- Record extracts:
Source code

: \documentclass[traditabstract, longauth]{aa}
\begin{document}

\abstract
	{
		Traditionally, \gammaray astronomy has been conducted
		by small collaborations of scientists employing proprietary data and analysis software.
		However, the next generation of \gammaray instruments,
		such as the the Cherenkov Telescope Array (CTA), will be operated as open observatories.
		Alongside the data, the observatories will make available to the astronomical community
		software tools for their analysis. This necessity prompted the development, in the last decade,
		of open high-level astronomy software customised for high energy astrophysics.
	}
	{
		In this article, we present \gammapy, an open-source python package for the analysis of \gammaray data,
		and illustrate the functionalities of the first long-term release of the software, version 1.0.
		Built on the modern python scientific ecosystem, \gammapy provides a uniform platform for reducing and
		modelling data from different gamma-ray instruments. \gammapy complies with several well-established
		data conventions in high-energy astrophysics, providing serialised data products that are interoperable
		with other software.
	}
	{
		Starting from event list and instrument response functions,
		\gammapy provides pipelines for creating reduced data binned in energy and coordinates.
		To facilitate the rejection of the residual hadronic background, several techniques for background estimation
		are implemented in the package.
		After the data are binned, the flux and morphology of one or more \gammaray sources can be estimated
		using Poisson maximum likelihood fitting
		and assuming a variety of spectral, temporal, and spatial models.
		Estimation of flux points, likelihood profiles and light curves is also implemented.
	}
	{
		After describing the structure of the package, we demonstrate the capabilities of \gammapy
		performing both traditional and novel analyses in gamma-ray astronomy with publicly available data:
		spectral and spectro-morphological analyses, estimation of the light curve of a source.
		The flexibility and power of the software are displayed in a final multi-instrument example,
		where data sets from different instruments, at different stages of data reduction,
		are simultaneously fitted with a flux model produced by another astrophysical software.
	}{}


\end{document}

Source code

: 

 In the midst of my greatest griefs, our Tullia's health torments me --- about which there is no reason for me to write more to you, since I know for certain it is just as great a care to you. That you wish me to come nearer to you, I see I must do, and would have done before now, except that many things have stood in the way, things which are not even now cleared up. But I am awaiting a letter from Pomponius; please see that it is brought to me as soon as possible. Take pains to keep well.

- Exercise: Please print the full listing shown above, exactly as it appears.

- Reply to the exercise:
Source code

: \documentclass[traditabstract, longauth]{aa}
\begin{document}

\abstract
	{
		Traditionally, \gammaray astronomy has been conducted
		by small collaborations of scientists employing proprietary data and analysis software.
		However, the next generation of \gammaray instruments,
		such as the the Cherenkov Telescope Array (CTA), will be operated as open observatories.
		Alongside the data, the observatories will make available to the astronomical community
		software tools for their analysis. This necessity prompted the development, in the last decade,
		of open high-level astronomy software customised for high energy astrophysics.
	}
	{
		In this article, we present \gammapy, an open-source python package for the analysis of \gammaray data,
		and illustrate the functionalities of the first long-term release of the software, version 1.0.
		Built on the modern python scientific ecosystem, \gammapy provides a uniform platform for reducing and
		modelling data from different gamma-ray instruments. \gammapy complies with several well-established
		data conventions in high-energy astrophysics, providing serialised data products that are interoperable
		with other software.
	}
	{
		Starting from event list and instrument response functions,
		\gammapy provides pipelines for creating reduced data binned in energy and coordinates.
		To facilitate the rejection of the residual hadronic background, several techniques for background estimation
		are implemented in the package.
		After the data are binned, the flux and morphology of one or more \gammaray sources can be estimated
		using Poisson maximum likelihood fitting
		and assuming a variety of spectral, temporal, and spatial models.
		Estimation of flux points, likelihood profiles and light curves is also implemented.
	}
	{
		After describing the structure of the package, we demonstrate the capabilities of \gammapy
		performing both traditional and novel analyses in gamma-ray astronomy with publicly available data:
		spectral and spectro-morphological analyses, estimation of the light curve of a source.
		The flexibility and power of the software are displayed in a final multi-instrument example,
		where data sets from different instruments, at different stages of data reduction,
		are simultaneously fitted with a flux model produced by another astrophysical software.
	}{}


\end{document}

Source code

: 

 In the midst of my greatest griefs, our Tullia's health torments me --- about which there is no reason for me to write more to you, since I know for certain it is just as great a care to you. That you wish me to come nearer to you, I see I must do, and would have done before now, except that many things have stood in the way, things which are not even now cleared up. But I am awaiting a letter from Pomponius; please see that it is brought to me as soon as possible. Take pains to keep well.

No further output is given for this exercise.